The outage lasted nearly six hours. Revenue impact: approximately $65 million. Market cap loss during the outage: $47 billion. WhatsApp-dependent businesses in India, Brazil, and Southeast Asia lost an entire day of commerce.

The root cause wasn’t a hardware failure or a cyberattack. It was a single-cluster, single-plane-of-control architecture where one bad command could reach every region simultaneously. There was no blast radius containment. No regional isolation. No independent failure domain that could keep operating while the rest recovered.

This module teaches you how to design architectures where that can’t happen. You’ll learn to think in failure domains, route traffic across regions, manage state across distance, and build systems where the worst-case scenario is a regional degradation — not a global outage.


Failure Domains: The Foundation of Multi-Cluster Design

Section titled “Failure Domains: The Foundation of Multi-Cluster Design”

Before you can design a multi-cluster architecture, you need to understand failure domains — the boundaries within which a failure is contained.

Think of failure domains like bulkheads on a ship. A breach in one compartment doesn’t sink the ship because the bulkheads contain the flooding.
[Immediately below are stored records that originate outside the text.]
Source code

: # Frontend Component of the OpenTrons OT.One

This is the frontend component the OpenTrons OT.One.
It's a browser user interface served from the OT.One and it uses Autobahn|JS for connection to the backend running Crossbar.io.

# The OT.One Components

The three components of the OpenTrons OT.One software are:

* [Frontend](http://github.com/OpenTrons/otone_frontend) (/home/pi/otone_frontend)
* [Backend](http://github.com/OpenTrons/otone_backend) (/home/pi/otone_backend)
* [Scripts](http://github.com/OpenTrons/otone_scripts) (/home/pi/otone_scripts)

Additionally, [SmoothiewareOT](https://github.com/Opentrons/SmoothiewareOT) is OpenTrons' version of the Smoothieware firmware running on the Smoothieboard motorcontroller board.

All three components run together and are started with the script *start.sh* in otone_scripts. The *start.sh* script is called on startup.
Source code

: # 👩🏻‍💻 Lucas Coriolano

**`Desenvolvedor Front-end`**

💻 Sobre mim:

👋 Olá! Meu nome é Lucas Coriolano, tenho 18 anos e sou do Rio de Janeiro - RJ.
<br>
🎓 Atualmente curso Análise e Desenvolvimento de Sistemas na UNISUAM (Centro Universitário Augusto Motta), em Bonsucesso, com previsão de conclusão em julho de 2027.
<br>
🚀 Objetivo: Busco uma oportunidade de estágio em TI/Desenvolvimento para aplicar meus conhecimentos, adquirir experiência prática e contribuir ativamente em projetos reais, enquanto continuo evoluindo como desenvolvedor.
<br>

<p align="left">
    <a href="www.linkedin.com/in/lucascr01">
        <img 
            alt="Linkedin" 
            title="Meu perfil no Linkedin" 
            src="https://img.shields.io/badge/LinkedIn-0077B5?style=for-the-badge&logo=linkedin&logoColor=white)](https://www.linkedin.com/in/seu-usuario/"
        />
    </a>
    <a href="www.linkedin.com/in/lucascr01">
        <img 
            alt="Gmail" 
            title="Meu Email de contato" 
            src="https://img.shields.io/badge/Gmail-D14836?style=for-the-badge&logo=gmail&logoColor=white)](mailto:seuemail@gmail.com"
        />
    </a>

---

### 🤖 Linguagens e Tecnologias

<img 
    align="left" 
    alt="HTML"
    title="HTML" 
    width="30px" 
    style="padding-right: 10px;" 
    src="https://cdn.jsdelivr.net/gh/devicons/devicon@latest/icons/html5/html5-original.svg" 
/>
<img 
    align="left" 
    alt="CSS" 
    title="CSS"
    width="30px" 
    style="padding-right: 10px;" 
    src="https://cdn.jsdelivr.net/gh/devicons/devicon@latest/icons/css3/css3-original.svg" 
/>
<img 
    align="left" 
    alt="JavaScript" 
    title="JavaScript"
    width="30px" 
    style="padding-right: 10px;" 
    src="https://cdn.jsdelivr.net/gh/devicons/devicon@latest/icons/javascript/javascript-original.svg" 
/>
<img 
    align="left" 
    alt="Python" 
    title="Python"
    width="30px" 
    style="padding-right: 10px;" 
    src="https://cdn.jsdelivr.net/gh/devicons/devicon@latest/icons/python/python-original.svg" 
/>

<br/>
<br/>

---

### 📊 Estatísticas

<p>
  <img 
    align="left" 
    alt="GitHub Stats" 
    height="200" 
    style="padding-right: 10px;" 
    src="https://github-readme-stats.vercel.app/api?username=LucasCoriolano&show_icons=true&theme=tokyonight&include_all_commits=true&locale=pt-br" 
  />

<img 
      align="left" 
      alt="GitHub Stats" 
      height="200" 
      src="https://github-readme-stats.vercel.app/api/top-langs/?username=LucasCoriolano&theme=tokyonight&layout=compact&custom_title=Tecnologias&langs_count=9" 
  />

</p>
In cloud infrastructure, failure domains work the same way: a failure within one domain shouldn’t propagate to others.

CLOUD FAILURE DOMAIN HIERARCHY
═══════════════════════════════════════════════════════════════
Level 0: Pod
Blast radius: Single container group
Example: OOMKilled pod, CrashLoopBackOff
Recovery: Automatic (kubelet restart, ReplicaSet replacement)
Level 1: Node
Blast radius: All pods on one machine
Example: Hardware failure, kernel panic, disk full
Recovery: Minutes (pod rescheduling to healthy nodes)
Level 2: Availability Zone (AZ)
Blast radius: All resources in one data center
Example: Power outage, network partition, cooling failure
Recovery: Automatic if workloads span AZs (anti-affinity)
Level 3: Cluster
Blast radius: All workloads in one Kubernetes cluster
Example: etcd corruption, control plane outage, bad admission webhook
Recovery: Requires second cluster (failover)
Level 4: Region
Blast radius: All resources in one geographic region
Example: Major natural disaster, regional network partition
Recovery: Requires multi-region deployment
Level 5: Cloud Provider
Blast radius: All resources on one provider
Example: Global provider outage (rare but catastrophic)
Recovery: Requires multi-cloud deployment
┌─────────────────────────────────────────────────────────┐
│ REGION: us-east-1 │
│ ┌─────────────────────┐ ┌─────────────────────┐ │
│ │ AZ: us-east-1a │ │ AZ: us-east-1b │ │
│ │ ┌───────────────┐ │ │ ┌───────────────┐ │ │
│ │ │ Cluster: prod │ │ │ │ Cluster: prod │ │ │
│ │ │ ┌────┐┌────┐ │ │ │ │ ┌────┐┌────┐ │ │ │
│ │ │ │Node││Node│ │ │ │ │ │Node││Node│ │ │ │
│ │ │ └────┘└────┘ │ │ │ │ └────┘└────┘ │ │ │
│ │ └───────────────┘ │ │ └───────────────┘ │ │
│ └─────────────────────┘ └─────────────────────┘ │
└─────────────────────────────────────────────────────────┘
┌─────────────────────────────────────────────────────────┐
│ REGION: eu-west-1 │
│ ┌─────────────────────┐ ┌─────────────────────┐ │
│ │ AZ: eu-west-1a │ │ AZ: eu-west-1b │ │
│ │ ┌───────────────┐ │ │ ┌───────────────┐ │ │
│ │ │ Cluster: prod │ │ │ │ Cluster: prod │ │ │
│ │ │ ┌────┐┌────┐ │ │ │ │ ┌────┐┌────┐ │ │ │
│ │ │ │Node││Node│ │ │ │ │ │Node││Node│ │ │ │
│ │ │ └────┘└────┘ │ │ │ │ └────┘└────┘ │ │ │
│ │ └───────────────┘ │ │ └───────────────┘ │ │
│ └─────────────────────┘ └─────────────────────┘ │
└─────────────────────────────────────────────────────────┘
Level 2 failure (AZ): Lose one box above. Others survive.
Level 4 failure (Region): Lose top half. Bottom half survives.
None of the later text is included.